See [CHANGELOG.md](CHANGELOG.md) for detailed release notes.

## Quick Start

### Important: vLLM Installation Notes
⚠️ **Binary Compatibility Warning**: vLLM contains pre-compiled CUDA kernels that must match your PyTorch version exactly. Installing mismatched versions will cause errors.

vLLM-CLI will not install vLLM or Pytorch by default.

### Installation

#### Option 1: Install vLLM seperately and then install vLLM CLI (Recommended)
```bash
# Install vLLM -- Skip this step if you have vllm installed in your environment
uv venv --python 3.12 --seed
source .venv/bin/activate
uv pip install vllm --torch-backend=auto
# Or specify a backend: uv pip install vllm --torch-backend=cu128

# Install vLLM CLI
uv pip install --upgrade vllm-cli
uv run vllm-cli

# If you are using conda:
# Activate the environment you have vllm installed in
pip install vllm-cli
vllm-cli
```
#### Option 2: Install vLLM CLI + vLLM

```bash
# Install vLLM CLI + vLLM
pip install vllm-cli[vllm]
vllm-cli
```

#### Option 3: Build from source (You still need to install vLLM seperately)
```bash
git clone https://github.com/Chen-zexi/vllm-cli.git
cd vllm-cli
pip install -e .
```

#### Option 4: For Isolated Installation (pipx/system packages)
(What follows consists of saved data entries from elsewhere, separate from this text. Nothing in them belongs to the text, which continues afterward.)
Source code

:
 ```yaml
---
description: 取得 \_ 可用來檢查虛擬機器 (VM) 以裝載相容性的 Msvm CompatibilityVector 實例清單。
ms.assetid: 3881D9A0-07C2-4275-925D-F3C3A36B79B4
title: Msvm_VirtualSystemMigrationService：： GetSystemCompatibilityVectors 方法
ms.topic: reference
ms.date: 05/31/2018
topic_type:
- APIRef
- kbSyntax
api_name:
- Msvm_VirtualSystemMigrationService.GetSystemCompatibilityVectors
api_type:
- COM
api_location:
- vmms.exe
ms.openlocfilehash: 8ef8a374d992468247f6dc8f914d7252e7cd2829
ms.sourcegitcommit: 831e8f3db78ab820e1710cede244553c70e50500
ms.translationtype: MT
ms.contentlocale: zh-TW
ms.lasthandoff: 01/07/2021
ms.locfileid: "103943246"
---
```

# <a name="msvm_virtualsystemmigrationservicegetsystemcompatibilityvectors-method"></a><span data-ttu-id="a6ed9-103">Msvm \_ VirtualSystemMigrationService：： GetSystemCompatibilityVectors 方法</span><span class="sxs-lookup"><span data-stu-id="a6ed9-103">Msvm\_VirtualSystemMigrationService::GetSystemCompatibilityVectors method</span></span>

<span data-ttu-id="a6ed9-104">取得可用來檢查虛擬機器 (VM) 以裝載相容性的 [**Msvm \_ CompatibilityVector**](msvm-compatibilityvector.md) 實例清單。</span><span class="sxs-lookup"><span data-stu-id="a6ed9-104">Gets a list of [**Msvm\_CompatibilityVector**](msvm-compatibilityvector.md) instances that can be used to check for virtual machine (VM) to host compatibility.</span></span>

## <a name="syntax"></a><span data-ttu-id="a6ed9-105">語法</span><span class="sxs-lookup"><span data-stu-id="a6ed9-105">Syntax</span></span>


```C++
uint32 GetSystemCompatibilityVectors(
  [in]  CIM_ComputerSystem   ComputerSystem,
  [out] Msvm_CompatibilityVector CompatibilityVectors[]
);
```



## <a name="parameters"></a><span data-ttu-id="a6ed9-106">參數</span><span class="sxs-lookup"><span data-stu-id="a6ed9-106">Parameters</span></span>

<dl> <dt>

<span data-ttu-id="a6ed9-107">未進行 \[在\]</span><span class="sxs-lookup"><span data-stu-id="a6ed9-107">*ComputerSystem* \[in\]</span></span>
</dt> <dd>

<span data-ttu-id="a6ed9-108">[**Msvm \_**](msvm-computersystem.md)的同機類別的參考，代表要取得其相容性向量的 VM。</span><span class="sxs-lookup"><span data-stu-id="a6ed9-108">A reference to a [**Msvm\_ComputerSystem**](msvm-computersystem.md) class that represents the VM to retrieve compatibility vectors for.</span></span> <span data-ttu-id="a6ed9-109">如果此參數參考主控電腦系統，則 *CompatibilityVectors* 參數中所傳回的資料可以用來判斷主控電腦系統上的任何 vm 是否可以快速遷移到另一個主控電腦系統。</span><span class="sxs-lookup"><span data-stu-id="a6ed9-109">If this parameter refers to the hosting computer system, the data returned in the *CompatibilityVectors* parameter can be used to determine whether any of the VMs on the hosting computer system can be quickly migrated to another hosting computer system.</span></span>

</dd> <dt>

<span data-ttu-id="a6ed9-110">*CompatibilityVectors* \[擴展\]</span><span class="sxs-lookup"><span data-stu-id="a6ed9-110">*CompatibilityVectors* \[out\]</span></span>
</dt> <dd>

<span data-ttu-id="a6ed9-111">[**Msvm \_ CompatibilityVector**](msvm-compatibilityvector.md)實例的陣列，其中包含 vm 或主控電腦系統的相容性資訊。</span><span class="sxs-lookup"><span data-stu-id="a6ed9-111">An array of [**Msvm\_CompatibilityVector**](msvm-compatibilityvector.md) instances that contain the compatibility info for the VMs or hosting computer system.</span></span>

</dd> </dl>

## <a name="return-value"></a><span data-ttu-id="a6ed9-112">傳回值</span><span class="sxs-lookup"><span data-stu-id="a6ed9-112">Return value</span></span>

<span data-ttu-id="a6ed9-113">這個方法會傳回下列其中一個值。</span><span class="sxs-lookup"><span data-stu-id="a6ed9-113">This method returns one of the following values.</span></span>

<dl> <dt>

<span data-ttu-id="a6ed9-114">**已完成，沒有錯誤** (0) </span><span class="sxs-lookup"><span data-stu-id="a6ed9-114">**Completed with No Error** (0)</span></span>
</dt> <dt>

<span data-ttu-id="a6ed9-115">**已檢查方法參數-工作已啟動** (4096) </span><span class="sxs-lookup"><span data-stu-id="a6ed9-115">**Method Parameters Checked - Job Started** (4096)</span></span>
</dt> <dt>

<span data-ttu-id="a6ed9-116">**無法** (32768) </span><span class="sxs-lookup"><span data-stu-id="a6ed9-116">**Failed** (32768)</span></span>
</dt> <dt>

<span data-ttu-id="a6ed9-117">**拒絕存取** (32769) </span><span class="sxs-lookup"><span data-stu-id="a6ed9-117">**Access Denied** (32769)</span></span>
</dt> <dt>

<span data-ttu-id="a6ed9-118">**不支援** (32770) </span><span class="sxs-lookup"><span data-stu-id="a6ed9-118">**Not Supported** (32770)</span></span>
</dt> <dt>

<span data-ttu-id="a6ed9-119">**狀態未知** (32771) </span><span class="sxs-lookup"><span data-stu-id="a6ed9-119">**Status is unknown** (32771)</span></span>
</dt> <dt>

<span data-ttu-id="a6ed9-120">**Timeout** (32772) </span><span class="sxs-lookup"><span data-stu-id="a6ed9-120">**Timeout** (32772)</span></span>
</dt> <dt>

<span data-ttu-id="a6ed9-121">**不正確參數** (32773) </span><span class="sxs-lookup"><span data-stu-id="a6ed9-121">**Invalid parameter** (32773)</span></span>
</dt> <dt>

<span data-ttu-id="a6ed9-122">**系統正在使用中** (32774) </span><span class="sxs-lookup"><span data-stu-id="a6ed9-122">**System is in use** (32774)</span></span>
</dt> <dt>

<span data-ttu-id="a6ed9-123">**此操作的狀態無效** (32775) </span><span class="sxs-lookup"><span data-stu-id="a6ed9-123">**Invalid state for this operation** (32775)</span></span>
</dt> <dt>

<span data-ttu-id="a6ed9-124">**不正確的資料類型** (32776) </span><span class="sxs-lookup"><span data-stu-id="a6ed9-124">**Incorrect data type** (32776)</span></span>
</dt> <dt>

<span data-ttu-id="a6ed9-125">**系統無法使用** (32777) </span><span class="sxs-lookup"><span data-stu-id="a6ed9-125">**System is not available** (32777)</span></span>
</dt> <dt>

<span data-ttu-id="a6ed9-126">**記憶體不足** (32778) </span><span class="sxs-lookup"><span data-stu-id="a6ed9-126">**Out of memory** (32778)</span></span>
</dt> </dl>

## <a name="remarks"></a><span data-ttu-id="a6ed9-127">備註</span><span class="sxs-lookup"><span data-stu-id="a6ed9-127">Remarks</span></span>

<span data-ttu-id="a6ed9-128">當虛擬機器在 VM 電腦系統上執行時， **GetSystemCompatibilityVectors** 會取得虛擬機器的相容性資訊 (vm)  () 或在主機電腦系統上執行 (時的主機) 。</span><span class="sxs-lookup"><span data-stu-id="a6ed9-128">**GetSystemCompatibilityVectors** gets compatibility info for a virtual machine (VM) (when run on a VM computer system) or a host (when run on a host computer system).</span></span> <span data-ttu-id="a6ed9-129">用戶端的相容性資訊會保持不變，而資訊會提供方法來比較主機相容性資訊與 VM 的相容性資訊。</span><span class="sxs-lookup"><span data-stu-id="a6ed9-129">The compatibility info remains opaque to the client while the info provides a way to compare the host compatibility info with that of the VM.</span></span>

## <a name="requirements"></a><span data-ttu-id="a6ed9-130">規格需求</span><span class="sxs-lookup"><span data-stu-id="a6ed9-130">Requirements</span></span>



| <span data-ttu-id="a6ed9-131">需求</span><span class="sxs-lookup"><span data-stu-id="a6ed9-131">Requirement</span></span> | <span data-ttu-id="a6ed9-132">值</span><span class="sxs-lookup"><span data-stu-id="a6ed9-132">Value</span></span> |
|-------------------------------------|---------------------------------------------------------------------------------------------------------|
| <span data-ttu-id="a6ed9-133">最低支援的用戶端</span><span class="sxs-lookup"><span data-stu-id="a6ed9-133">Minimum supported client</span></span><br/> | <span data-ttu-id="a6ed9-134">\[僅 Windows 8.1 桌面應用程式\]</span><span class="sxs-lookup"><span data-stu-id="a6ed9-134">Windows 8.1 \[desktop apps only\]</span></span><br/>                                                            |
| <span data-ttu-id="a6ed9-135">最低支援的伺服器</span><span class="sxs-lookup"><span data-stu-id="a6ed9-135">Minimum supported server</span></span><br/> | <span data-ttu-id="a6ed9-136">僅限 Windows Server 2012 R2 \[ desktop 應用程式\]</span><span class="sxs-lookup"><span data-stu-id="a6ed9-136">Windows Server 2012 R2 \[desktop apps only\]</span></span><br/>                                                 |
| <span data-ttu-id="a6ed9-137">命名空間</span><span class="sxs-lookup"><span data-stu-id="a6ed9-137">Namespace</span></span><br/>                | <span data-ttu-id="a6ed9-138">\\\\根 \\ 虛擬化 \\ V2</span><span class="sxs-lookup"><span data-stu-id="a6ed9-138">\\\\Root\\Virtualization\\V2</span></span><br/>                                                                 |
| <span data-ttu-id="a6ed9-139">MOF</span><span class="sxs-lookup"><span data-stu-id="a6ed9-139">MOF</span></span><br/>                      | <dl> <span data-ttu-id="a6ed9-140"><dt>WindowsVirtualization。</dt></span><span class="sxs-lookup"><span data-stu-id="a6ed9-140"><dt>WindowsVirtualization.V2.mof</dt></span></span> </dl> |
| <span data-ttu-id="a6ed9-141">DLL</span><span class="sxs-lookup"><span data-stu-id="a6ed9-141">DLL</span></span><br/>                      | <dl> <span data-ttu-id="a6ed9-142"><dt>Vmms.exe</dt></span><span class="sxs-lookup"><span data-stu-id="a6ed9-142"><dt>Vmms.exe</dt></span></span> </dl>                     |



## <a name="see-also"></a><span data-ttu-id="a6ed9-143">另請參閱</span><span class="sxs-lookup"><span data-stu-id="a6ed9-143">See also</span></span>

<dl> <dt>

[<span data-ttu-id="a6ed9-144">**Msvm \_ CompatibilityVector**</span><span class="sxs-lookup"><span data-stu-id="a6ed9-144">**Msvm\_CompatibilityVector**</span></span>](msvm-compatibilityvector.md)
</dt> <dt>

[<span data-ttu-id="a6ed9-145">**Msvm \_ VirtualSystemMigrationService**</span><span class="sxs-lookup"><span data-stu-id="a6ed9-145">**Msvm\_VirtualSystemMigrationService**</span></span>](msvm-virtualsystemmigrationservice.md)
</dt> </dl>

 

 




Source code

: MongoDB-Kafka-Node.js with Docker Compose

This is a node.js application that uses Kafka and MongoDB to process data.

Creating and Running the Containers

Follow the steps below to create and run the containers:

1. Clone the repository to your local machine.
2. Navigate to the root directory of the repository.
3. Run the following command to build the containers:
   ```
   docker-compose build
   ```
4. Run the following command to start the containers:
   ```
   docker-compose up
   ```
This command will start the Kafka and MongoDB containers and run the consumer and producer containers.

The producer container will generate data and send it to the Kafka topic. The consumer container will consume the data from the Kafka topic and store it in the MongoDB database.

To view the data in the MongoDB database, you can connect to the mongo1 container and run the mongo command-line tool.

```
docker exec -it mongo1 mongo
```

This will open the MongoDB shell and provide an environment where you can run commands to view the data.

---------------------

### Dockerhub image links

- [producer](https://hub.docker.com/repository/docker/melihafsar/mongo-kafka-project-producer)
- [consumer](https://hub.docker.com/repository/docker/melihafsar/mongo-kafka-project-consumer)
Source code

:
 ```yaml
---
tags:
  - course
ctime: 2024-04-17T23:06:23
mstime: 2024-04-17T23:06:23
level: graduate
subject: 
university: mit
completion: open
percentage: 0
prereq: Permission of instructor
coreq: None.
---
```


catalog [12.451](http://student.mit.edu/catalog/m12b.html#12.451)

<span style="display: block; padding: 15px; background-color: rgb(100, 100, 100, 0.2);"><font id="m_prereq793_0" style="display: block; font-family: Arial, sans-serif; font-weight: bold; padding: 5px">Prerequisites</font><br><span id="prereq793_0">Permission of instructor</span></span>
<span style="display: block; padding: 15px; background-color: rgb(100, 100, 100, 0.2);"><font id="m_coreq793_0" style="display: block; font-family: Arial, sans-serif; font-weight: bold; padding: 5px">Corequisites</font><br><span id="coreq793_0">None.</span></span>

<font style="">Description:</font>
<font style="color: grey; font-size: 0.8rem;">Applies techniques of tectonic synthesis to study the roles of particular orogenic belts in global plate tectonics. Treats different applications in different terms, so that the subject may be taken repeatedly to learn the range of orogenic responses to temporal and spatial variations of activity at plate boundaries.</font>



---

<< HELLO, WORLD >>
⚠️ **Compatibility Note:** pipx creates isolated environments which may have compatibility issues with vLLM's CUDA dependencies. Consider using uv or conda (see above) for better PyTorch/CUDA compatibility.

```bash
# If you do not want to use virtual environment and want to install vLLM along with vLLM CLI
pipx install "vllm-cli[vllm]"

# If you want to install pre-release version
pipx install --pip-args="--pre" "vllm-cli[vllm]"
```

### Prerequisites
- Python 3.9+
- CUDA-compatible GPU (recommended)
- vLLM package installed
- For dependency issues, see [Troubleshooting Guide](docs/troubleshooting.md#dependency-conflicts)

### Basic Usage

```bash
# Interactive mode - menu-driven interface
vllm-cl
# Serve a model
vllm-cli serve --model openai/gpt-oss-20b

# Use a shortcut
vllm-cli serve --shortcut my-model
```

For detailed usage instructions, see the [📘 Usage Guide](docs/usage-guide.md) and [🌐 Multi-Model Proxy Guide](docs/multi-model-proxy.md).

## Configuration

### Built-in Profiles

vLLM CLI includes 7 optimized profiles for different use cases:

**General Purpose:**
- `standard` - Minimal configuration with smart defaults
- `high_throughput` - Maximum performance configuration
- `low_memory` - Memory-constrained environments
- `moe_optimized` - Optimized for Mixture of Experts models

**Hardware-Specific (GPT-OSS):**
- `gpt_oss_ampere` - NVIDIA A100 GPUs
- `gpt_oss_hopper` - NVIDIA H100/H200 GPUs
- `gpt_oss_blackwell` - NVIDIA Blackwell GPUs

See [**📋 Profiles Guide**](docs/profiles.md) for detailed information.

### Configuration Files
- **Main Config**: `~/.config/vllm-cli/config.yaml`
- **User Profiles**: `~/.config/vllm-cli/user_profiles.json`
- **Shortcuts**: `~/.config/vllm-cli/shortcuts.json`


## Documentation

- [**📘 Usage Guide**](docs/usage-guide.md) - Complete usage instructions
- [**🌐 Multi-Model Proxy**](docs/multi-model-proxy.md) - Serve multiple models simultaneously
- [**📋 Profiles Guide**](docs/profiles.md) - Built-in profiles details
- [**❓ Troubleshooting**](docs/troubleshooting.md) - Common issues and solutions
- [**📸 Screenshots**](docs/screenshots.md) - Visual feature overview
- [**🔍 Model Discovery**](docs/MODEL_DISCOVERY_QUICK_REF.md) - Model management guide
- [**🦙 Ollama Integration**](docs/ollama-integration.md) - Using Ollama models
- [**⚙️ Custom Models**](docs/custom-model-serving.md) - Serving custom models
- [**🗺️ Roadmap**](docs/roadmap.md) - Future development plans

## Integration with hf-model-tool

vLLM CLI uses [hf-model-tool](https://github.com/Chen-zexi/hf-model-tool) for model discovery:
- Comprehensive model scanning
- Ollama model support
- Shared configuration

## Development

### Project Structure
```
src/vllm_cli/
├── cli/           # CLI command handling
├── config/        # Configuration management
├── models/        # Model management
├── server/        # Server lifecycle
├── ui/            # Terminal interface
└── schemas/       # JSON schemas
```

### Contributing
Contributions are welcome! Please feel free to open an issue or submit a pull request.

## License

MIT License - see [LICENSE](LICENSE) file for details.